Market Update | December 14, 2022



After Domestic Mills raised spot pricing by roughly $60/t in mid-November, Cleveland Cliffs became the first to announce a second spot price increase for $50/t. Also setting minimum HRC pricing at $750. NLMK has followed Cliff’s lead and increased prices by $50/t as well. Increasing raw material costs and improved distribution market activity were reasons for the most recent increase.


Input Costs

As the recent up and down movement for zinc continues, pricing rebounded for the second consecutive week.

    • Zinc pricing came in at $1.51/lb this week, up from $1.45/lb previously and back over $1.50/lb for the first time since early September.


Spot iron ore pricing inched higher this week, climbing to $110.50/mt.

    • This is up 0.5% from the end of last week and is up 15.7% on a m/m basis.


December prime scrap pricing increased $30/gt in most regions, ending a string of seven consecutive declines.

    • Early indications are for further strengthening around scrap pricing in January.




U.S. raw steel production increased slightly again last week, now up for the second consecutive week.

    • U.S. steelmakers produced 1.635 million tons at an 73.3% utilization rate.
    • Production last week was down 7.5% compared to the same week last year and YTD production is now down 5.5% from the same time last year.


Based on preliminary import license data, the daily average for December (12 days) shows flat rolled steel imports were down 15.8% compared to November.

    • While still early in the month, coated imports are tracking flat month-over-month.


Hot-dipped galvanized import licenses showed a 9.3% declined compared to October.

    • Total carbon flat rolled inventory came in at 4.157 million tons, down 3.8% from 4.320 million tons in October.
    • Carbon flat rolled inventory saw its first year-over-year decline since August 2021 however, sliding 5.1% from 4.379 million tons in November 2021; the year-over-year decline ended a string of fourteen consecutive months with an increase.
    • Coated flat rolled inventory came in at 1.124 million tons, down from 1.206 million tons in October but still up 3.8% from 1.084 million tons in November 2021.

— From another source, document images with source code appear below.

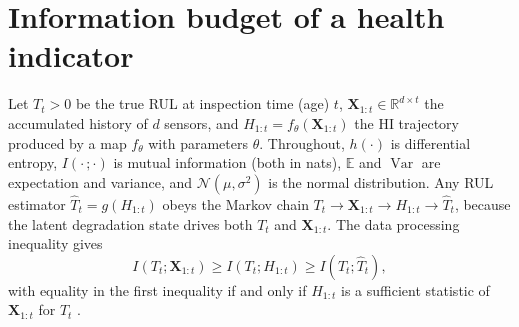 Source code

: \documentclass[preprint,12pt]{elsarticle}
\theoremstyle{definition}
\newcommand{\E}{\mathbb{E}}
\DeclareMathOperator{\Var}{Var}
\begin{document}
\section{Information budget of a health indicator}
\label{sec:limits}
Let $T_t>0$ be the true RUL at inspection time (age) $t$, $\mathbf{X}_{1:t}\in\mathbb{R}^{d\times t}$ the accumulated history of $d$ sensors, and $H_{1:t}=f_\theta(\mathbf{X}_{1:t})$ the HI trajectory produced by a map $f_\theta$ with parameters $\theta$. Throughout, $h(\cdot)$ is differential entropy, $I(\cdot\,;\cdot)$ is mutual information (both in nats), $\E$ and $\Var$ are expectation and variance, and $\mathcal N(\mu,\sigma^2)$ is the normal distribution. Any RUL estimator $\hat T_t=g(H_{1:t})$ obeys the Markov chain $T_t \to \mathbf{X}_{1:t}\to H_{1:t}\to \hat T_t$, because the latent degradation state drives both $T_t$ and $\mathbf{X}_{1:t}$. The data processing inequality \cite[Sect.~2.8]{cover2006} gives
\begin{equation}
I(T_t;\mathbf{X}_{1:t}) \ge I(T_t;H_{1:t}) \ge I(T_t;\hat T_t),
\label{eq:dpi}
\end{equation}
with equality in the first inequality if and only if $H_{1:t}$ is a sufficient statistic of $\mathbf{X}_{1:t}$ for $T_t$ \cite[Sect.~2.9]{cover2006}.
\end{document}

Overall carbon flat rolled shipments, from U.S. service centers, slipped lower on a month-over-month basis but were up 3.1% from year ago levels.

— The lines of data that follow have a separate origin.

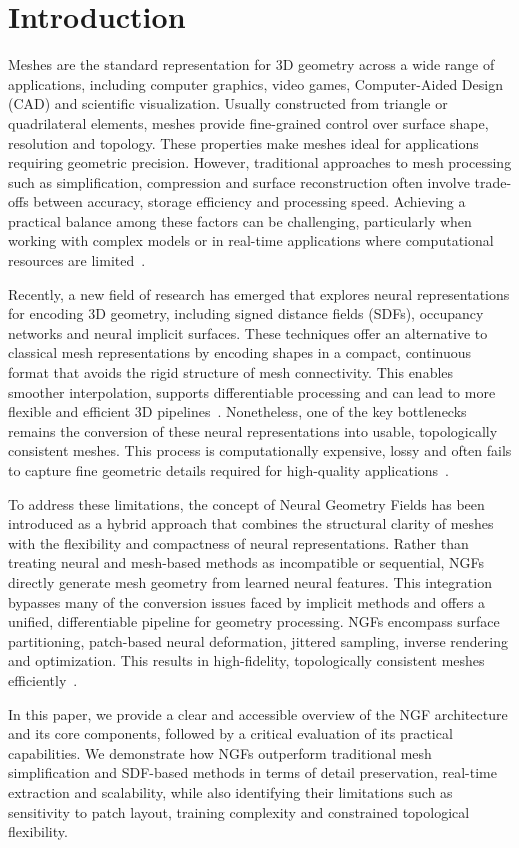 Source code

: \section{Introduction}\label{sec:introduction}

Meshes are the standard representation for 3D geometry across a wide range of applications, including computer graphics, video games, Computer-Aided Design (CAD) and scientific visualization.  
Usually constructed from triangle or quadrilateral elements, meshes provide fine-grained control over surface shape, resolution and topology.  
These properties make meshes ideal for applications requiring geometric precision.
However, traditional approaches to mesh processing such as simplification, compression and surface reconstruction often involve trade-offs between accuracy, storage efficiency and processing speed.  
Achieving a practical balance among these factors can be challenging, particularly when working with complex models or in real-time applications where computational resources are limited~\cite{maglo2015}.  

Recently, a new field of research has emerged that explores neural representations for encoding 3D geometry, including signed distance fields (SDFs), occupancy networks and neural implicit surfaces.  
These techniques offer an alternative to classical mesh representations by encoding shapes in a compact, continuous format that avoids the rigid structure of mesh connectivity.  
This enables smoother interpolation, supports differentiable processing and can lead to more flexible and efficient 3D pipelines~\cite{park2019}.  
Nonetheless, one of the key bottlenecks remains the conversion of these neural representations into usable, topologically consistent meshes.  
This process is computationally expensive, lossy and often fails to capture fine geometric details required for high-quality applications~\cite{sivaram2024}.  

To address these limitations, the concept of Neural Geometry Fields has been introduced as a hybrid approach that combines the structural clarity of meshes with the flexibility and compactness of neural representations.  
Rather than treating neural and mesh-based methods as incompatible or sequential, NGFs directly generate mesh geometry from learned neural features.  
This integration bypasses many of the conversion issues faced by implicit methods and offers a unified, differentiable pipeline for geometry processing.  
NGFs encompass surface partitioning, patch-based neural deformation, jittered sampling, inverse rendering and optimization.  
This results in high-fidelity, topologically consistent meshes efficiently~\cite{sivaram2024}.  

In this paper, we provide a clear and accessible overview of the NGF architecture and its core components, followed by a critical evaluation of its practical capabilities.  
We demonstrate how NGFs outperform traditional mesh simplification and SDF-based methods in terms of detail preservation, real-time extraction and scalability, while also identifying their limitations such as sensitivity to patch layout, training complexity and constrained topological flexibility.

    • Total carbon flat rolled shipments declined to 2.006 million tons, down from 2.126 million tons in October but were up 3.1% from 1.946 million tons in November 2021.

    • Coated flat rolled shipments totaled 533.2 thousand tons (26.7 thousand tons/day) in November; this is down from 571.6 thousand tons (27.2 thousand tons/day) in October and is down from 614.3 thousand tons (30.7 thousand tons/day) in November 2021.

    • November was the weakest shipment month for coated flat rolled material since May 2020.




Prices paid by consumers increased at a slower rate in November and has now seen five consecutive months of slowing growth since peaking in June.

    • The Consumer Price Index increased 7.11% compared to November last year and was down 0.10% from October.
    • Excluding food and energy, prices increased 0.10% from October and were up 5.96% from November 2021.
    • The shelter index (+7.1%) accounted for nearly half of the total year-over-year increase.
    • Household furnishings (+7.6%), medical care (+4.2%) and new vehicles (+7.2%) all saw notable year-over-year increases in November.


The shipment component of the Freight Index slipped in November, sliding 1.9% from October and 0.4% compared to November 2021.

  • Temporary factors like end of the year inventory repositioning and pre-interest rate hike demand helped push the shipment component higher of late but that started to ease in November.
  • While the overall environment is stable, headwinds such as weaker imports and slowing consumer demand could pull the index lower.
  • The expenditure component, which measures the total spend on freight, increased 1.8% from October and was up 4.7% compared to a year ago.
  • The slowing of shipments, combined with the increases to spend lead to an increase in overall freight rates.
  • Inferred freight rates (spend/shipments) increased 3.7% in November.







This material, information and analyses (the “Content”) may include certain statements, estimates and projections prepared with respect to, among other things, historical data and anticipated performance.  Content may reflect various assumptions by Majestic Steel USA, Inc. concerning anticipated results that are inherently subject to significant economic, competitive and other uncertainties and contingencies and have been included for illustrative purposes.  Content is provided AS-IS.